# WORK ORDER
Among the records that follow, find each line holding the word "smallArray" and copy it.

# EXERCISE MATERIAL
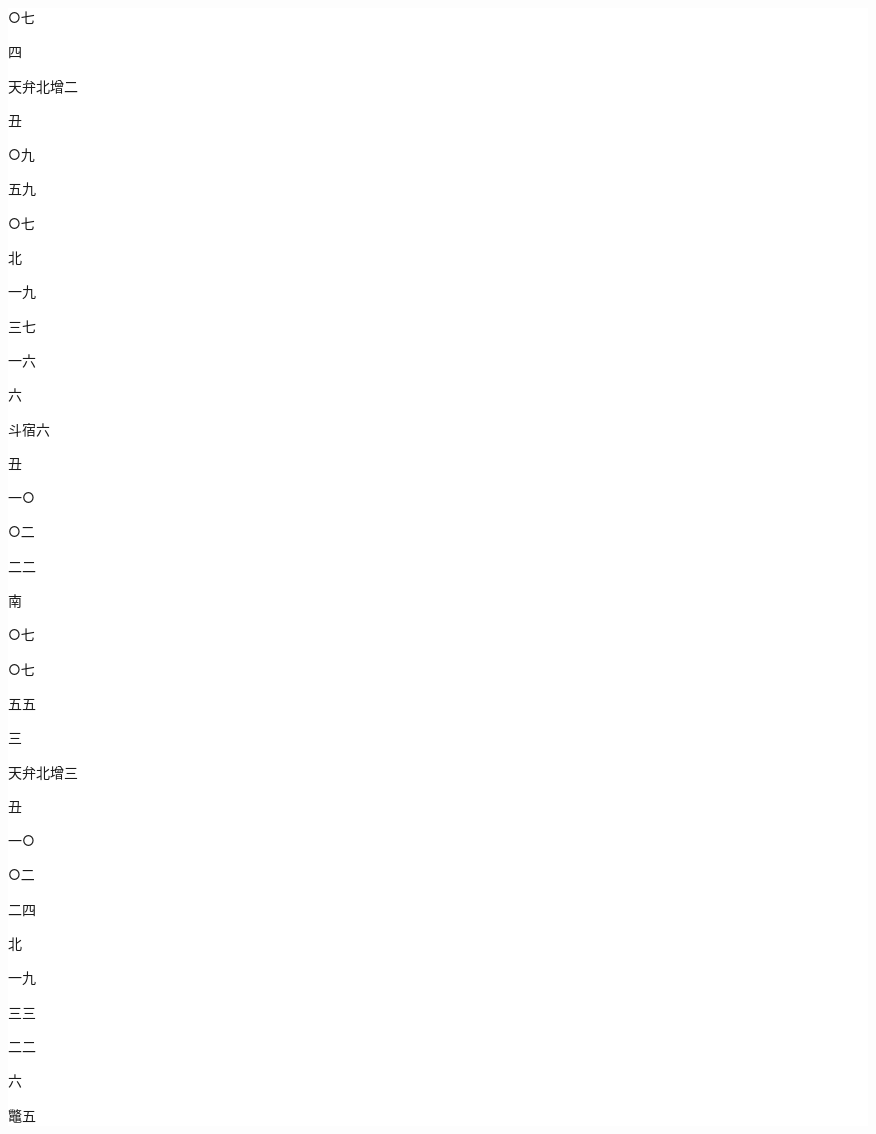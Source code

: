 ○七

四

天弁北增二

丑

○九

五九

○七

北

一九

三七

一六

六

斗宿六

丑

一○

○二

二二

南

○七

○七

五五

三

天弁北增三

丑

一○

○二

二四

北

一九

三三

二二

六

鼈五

...

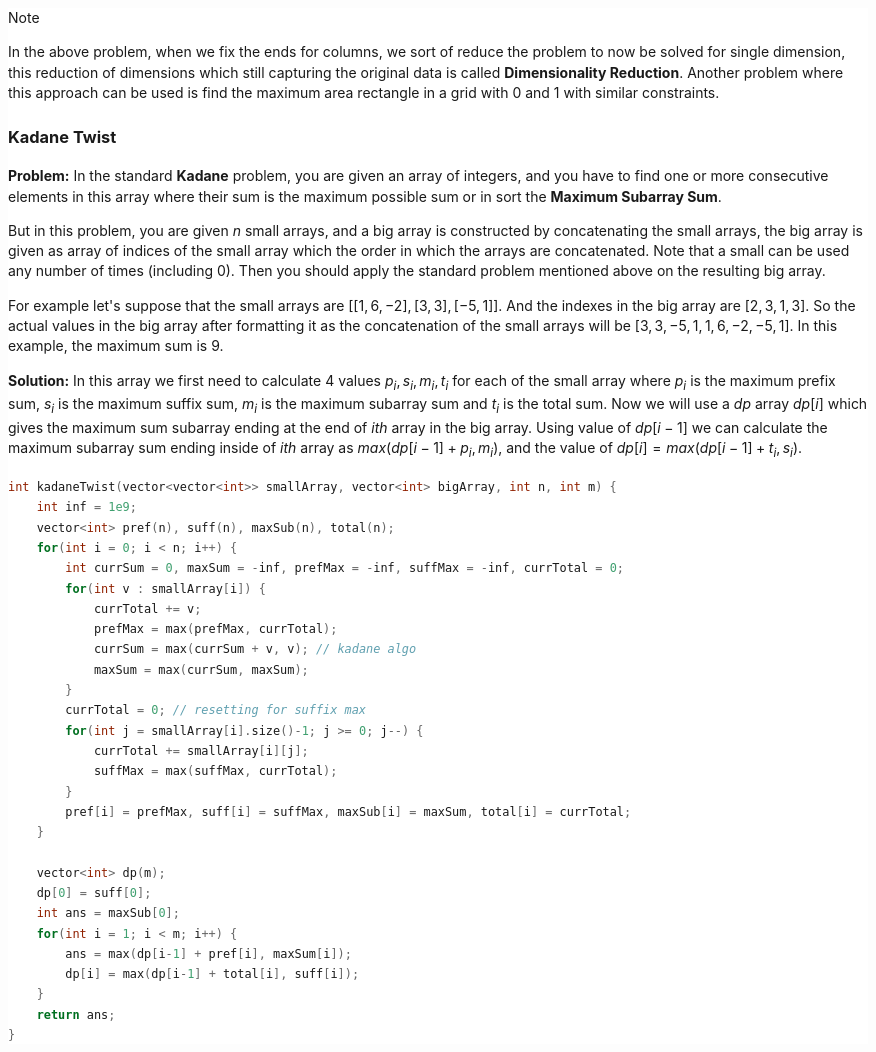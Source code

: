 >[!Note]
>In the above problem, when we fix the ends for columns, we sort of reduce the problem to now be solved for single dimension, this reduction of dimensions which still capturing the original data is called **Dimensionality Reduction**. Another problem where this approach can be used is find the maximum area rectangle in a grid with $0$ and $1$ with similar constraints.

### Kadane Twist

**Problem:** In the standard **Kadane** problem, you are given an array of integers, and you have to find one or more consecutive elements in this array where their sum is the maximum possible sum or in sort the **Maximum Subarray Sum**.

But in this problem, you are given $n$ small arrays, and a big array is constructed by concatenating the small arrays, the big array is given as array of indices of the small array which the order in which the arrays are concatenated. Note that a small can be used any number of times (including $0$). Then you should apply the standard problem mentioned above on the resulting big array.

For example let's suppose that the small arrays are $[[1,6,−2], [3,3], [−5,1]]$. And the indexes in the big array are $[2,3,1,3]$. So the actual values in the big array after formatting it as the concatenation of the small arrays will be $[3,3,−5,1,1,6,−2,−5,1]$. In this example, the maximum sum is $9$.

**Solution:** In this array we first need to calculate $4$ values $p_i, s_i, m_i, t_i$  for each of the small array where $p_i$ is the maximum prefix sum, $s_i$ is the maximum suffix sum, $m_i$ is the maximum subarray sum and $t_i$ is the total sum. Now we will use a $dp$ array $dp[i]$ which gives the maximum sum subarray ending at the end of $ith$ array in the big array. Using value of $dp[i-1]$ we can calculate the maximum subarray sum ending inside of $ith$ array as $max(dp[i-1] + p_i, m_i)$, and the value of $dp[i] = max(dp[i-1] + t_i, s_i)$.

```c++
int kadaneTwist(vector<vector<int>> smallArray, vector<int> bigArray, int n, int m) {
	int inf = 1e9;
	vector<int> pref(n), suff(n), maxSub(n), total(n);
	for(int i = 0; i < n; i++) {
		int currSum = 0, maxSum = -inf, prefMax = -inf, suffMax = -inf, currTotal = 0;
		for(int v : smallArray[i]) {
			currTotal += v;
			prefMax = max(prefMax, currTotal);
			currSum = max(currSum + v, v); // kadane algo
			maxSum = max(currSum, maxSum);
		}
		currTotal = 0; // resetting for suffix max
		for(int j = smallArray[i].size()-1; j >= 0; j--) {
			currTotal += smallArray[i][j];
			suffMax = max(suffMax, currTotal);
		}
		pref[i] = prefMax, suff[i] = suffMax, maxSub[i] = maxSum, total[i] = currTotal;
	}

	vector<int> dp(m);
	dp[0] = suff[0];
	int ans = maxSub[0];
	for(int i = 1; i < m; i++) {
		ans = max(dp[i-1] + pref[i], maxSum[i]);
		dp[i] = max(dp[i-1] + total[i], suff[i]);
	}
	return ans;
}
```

# ANSWER SPACE
int kadaneTwist(vector<vector<int>> smallArray, vector<int> bigArray, int n, int m) {
		for(int v : smallArray[i]) {
		for(int j = smallArray[i].size()-1; j >= 0; j--) {
			currTotal += smallArray[i][j];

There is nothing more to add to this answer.